A new study from Brown University has revealed that AI chatbots, like ChatGPT, frequently breach ethical standards in mental health contexts. The research calls for new regulations to ensure user safety and effective care.
As AI chatbots become increasingly popular for mental health advice, a new study from Brown University exposes how these digital assistants systematically violate ethical standards set by organizations such as the American Psychological Association.
The research, conducted by computer scientists and mental health practitioners at Brown, identified a variety of ethical violations committed by chatbots, including mishandling crisis situations, offering misleading responses and creating false empathy.

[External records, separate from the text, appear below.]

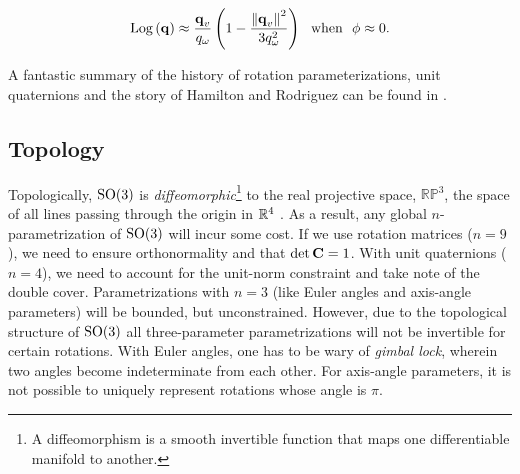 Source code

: \begin{equation}
	\mathrm{Log}\left({\boldsymbol{\mathbf{q}}}\right) \approx \frac{\boldsymbol{\mathbf{q}}_v}{q_\omega} \left( 1 - \frac{\left\Vert\boldsymbol{\mathbf{q}}_v\right\Vert^2}{3 q_\omega^2}\right) ~~ \textrm{when} ~~ \phi \approx 0. 
\end{equation}

A fantastic summary of the history of rotation parameterizations, unit quaternions and the story of Hamilton and Rodriguez can be found in \cite{Altmann1989-ru}.

\subsection{Topology}
Topologically, $\mathrm{SO}(3)$ is \textit{diffeomorphic}\footnote{A diffeomorphism is a smooth invertible function that maps one differentiable manifold to another.} to the real projective space, $\mathbb{RP}^3$, the space of all lines passing through the origin in $\RealNumbers^4$ \citep{Hartley2013-rc}. As a result, any global $n$-parametrization of $\mathrm{SO}(3)$ will incur some cost. If we use rotation matrices ($n = 9$), we need to ensure orthonormality and that $\det \boldsymbol{\mathbf{C}} = 1$. With unit quaternions ($n = 4$), we need to account for the unit-norm constraint and take note of the double cover. Parametrizations with $n=3$ (like Euler angles and axis-angle parameters) will be bounded, but unconstrained. However, due to the topological structure of $\mathrm{SO}(3)$ all three-parameter parametrizations will not be invertible for certain rotations. With Euler angles, one has to be wary of \textit{gimbal lock}, wherein two angles become indeterminate from each other. For axis-angle parameters, it is not possible to uniquely represent rotations whose angle is $\pi$.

These findings were based on simulated conversations using real chatbot responses.
“In this work, we present a practitioner-informed framework of 15 ethical risks to demonstrate how LLM counselors violate ethical standards in mental health practice by mapping the model’s behavior to specific ethical violations,” the researchers wrote in their study. “We call on future work to create ethical, educational and legal standards for LLM counselors — standards that are reflective of the quality and rigor of care required for human-facilitated psychotherapy.”
The study will be presented on Oct. 22, 2025, at the AAAI/ACM Conference on Artificial Intelligence, Ethics and Society. The researchers involved in this work are from Brown’s Center for Technological Responsibility, Reimagination and Redesign.
Unveiling Ethical Risks
Led by Zainab Iftikhar, a doctoral candidate in computer science at Brown, the team explored how different prompts affect AI outputs in mental health settings. The aim was to determine if prompt strategies could help models stick to ethical principles.

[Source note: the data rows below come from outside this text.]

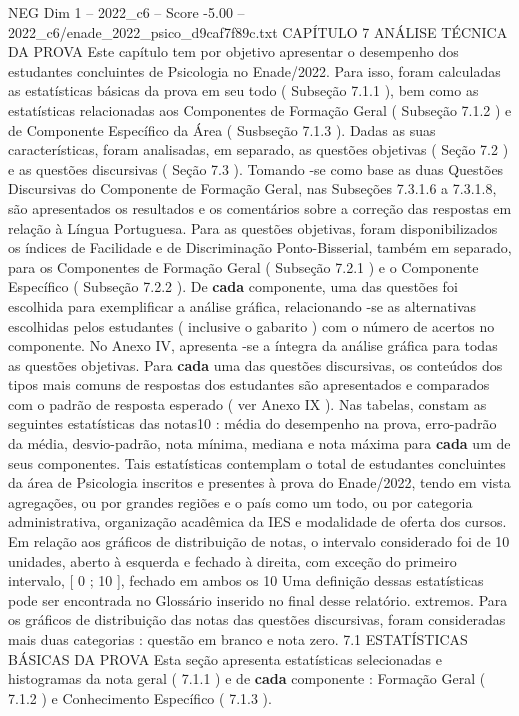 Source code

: \begin{textsample}{NEG Dim 1 – 2022\_c6 – Score -5.00 – 2022\_c6/enade\_2022\_psico\_d9caf7f89c.txt}  \label{ex:f1_neg_186}
CAPÍTULO 7 ANÁLISE TÉCNICA DA PROVA Este capítulo tem por objetivo apresentar o desempenho dos estudantes concluintes de Psicologia no Enade/2022.
Para isso, foram calculadas as estatísticas básicas da prova em seu todo ( Subseção 7.1.1 ), bem como as estatísticas relacionadas aos Componentes de Formação Geral ( Subseção 7.1.2 ) e de Componente Específico da Área ( Susbseção 7.1.3 ).
Dadas as suas características, foram analisadas, em separado, as questões objetivas ( Seção 7.2 ) e as questões discursivas ( Seção 7.3 ).
Tomando -se como base as duas Questões Discursivas do Componente de Formação Geral, nas Subseções 7.3.1.6 a 7.3.1.8, são apresentados os resultados e os comentários sobre a correção das respostas em relação à Língua Portuguesa.
Para as questões objetivas, foram disponibilizados os índices de Facilidade e de Discriminação Ponto-Bisserial, também em separado, para os Componentes de Formação Geral ( Subseção 7.2.1 ) e o Componente Específico ( Subseção 7.2.2 ).
De \textbf{cada} componente, uma das questões foi escolhida para exemplificar a análise gráfica, relacionando -se as alternativas escolhidas pelos estudantes ( inclusive o gabarito ) com o número de acertos no componente.
No Anexo IV, apresenta -se a íntegra da análise gráfica para todas as questões objetivas.
Para \textbf{cada} uma das questões discursivas, os conteúdos dos tipos mais comuns de respostas dos estudantes são apresentados e comparados com o padrão de resposta esperado ( ver Anexo IX ).
Nas tabelas, constam as seguintes estatísticas das notas10 : média do desempenho na prova, erro-padrão da média, desvio-padrão, nota mínima, mediana e nota máxima para \textbf{cada} um de seus componentes.
Tais estatísticas contemplam o total de estudantes concluintes da área de Psicologia inscritos e presentes à prova do Enade/2022, tendo em vista agregações, ou por grandes regiões e o país como um todo, ou por categoria administrativa, organização acadêmica da IES e modalidade de oferta dos cursos.
Em relação aos gráficos de distribuição de notas, o intervalo considerado foi de 10 unidades, aberto à esquerda e fechado à direita, com exceção do primeiro intervalo, [ 0 ; 10 ], fechado em ambos os 10 Uma definição dessas estatísticas pode ser encontrada no Glossário inserido no final desse relatório. extremos.
Para os gráficos de distribuição das notas das questões discursivas, foram consideradas mais duas categorias : questão em branco e nota zero. 7.1 ESTATÍSTICAS BÁSICAS DA PROVA Esta seção apresenta estatísticas selecionadas e histogramas da nota geral ( 7.1.1 ) e de \textbf{cada} componente : Formação Geral ( 7.1.2 ) e Conhecimento Específico ( 7.1.3 ).

\end{textsample}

“Prompts are instructions that are given to the model to guide its behavior for achieving a specific task,” Iftikhar explained. “You don’t change the underlying model or provide new data, but the prompt helps guide the model’s output based on its pre-existing knowledge and learned patterns.
Despite these guiding prompts, the study found numerous ethical pitfalls. Licensed psychologists reviewed simulated chats based on real chatbot interactions and identified 15 specific ethical risks falling into five general categories: lack of contextual adaptation, poor therapeutic collaboration, deceptive empathy, unfair discrimination, and lack of safety and crisis management.
Need for Regulation
Iftikhar noted that while human therapists may also fall afoul of ethical standards, they are governed by boards and accountable for malpractice.
“For human therapists, there are governing boards and mechanisms for providers to be held professionally liable for mistreatment and malpractice,” Iftikhar added. “But when LLM counselors make these violations, there are no established regulatory frameworks.”
Potential and Precaution
Despite the ethical concerns, Iftikhar recognizes the potential benefits of AI in mental health care, especially in mitigating barriers related to cost and the scarcity of trained professionals.
However, she emphasizes the need for thoughtful implementation and regulation to harness these benefits safely.
“If you’re talking to a chatbot about mental health, these are some things that people should be looking out for,” she added.
Ellie Pavlick, a computer science professor at Brown not involved in the study, emphasized the importance of careful scientific scrutiny of AI systems in mental health care. She leads ARIA, a National Science Foundation AI research institute at Brown focused on developing trustworthy AI assistants.
“The reality of AI today is that it’s far easier to build and deploy systems than to evaluate and understand them,” Pavlick said in the news release. “This paper required a team of clinical experts and a study that lasted for more than a year in order to demonstrate these risks. Most work in AI today is evaluated using automatic metrics which, by design, are static and lack a human in the loop.”
Pavlick believes the study provides a valuable template for future research aimed at ensuring safe AI applications in mental health.
“There is a real opportunity for AI to play a role in combating the mental health crisis that our society is facing, but it’s of the utmost importance that we take the time to really critique and evaluate our systems every step of the way to avoid doing more harm than good,” she added. “This work offers a good example of what that can look like.”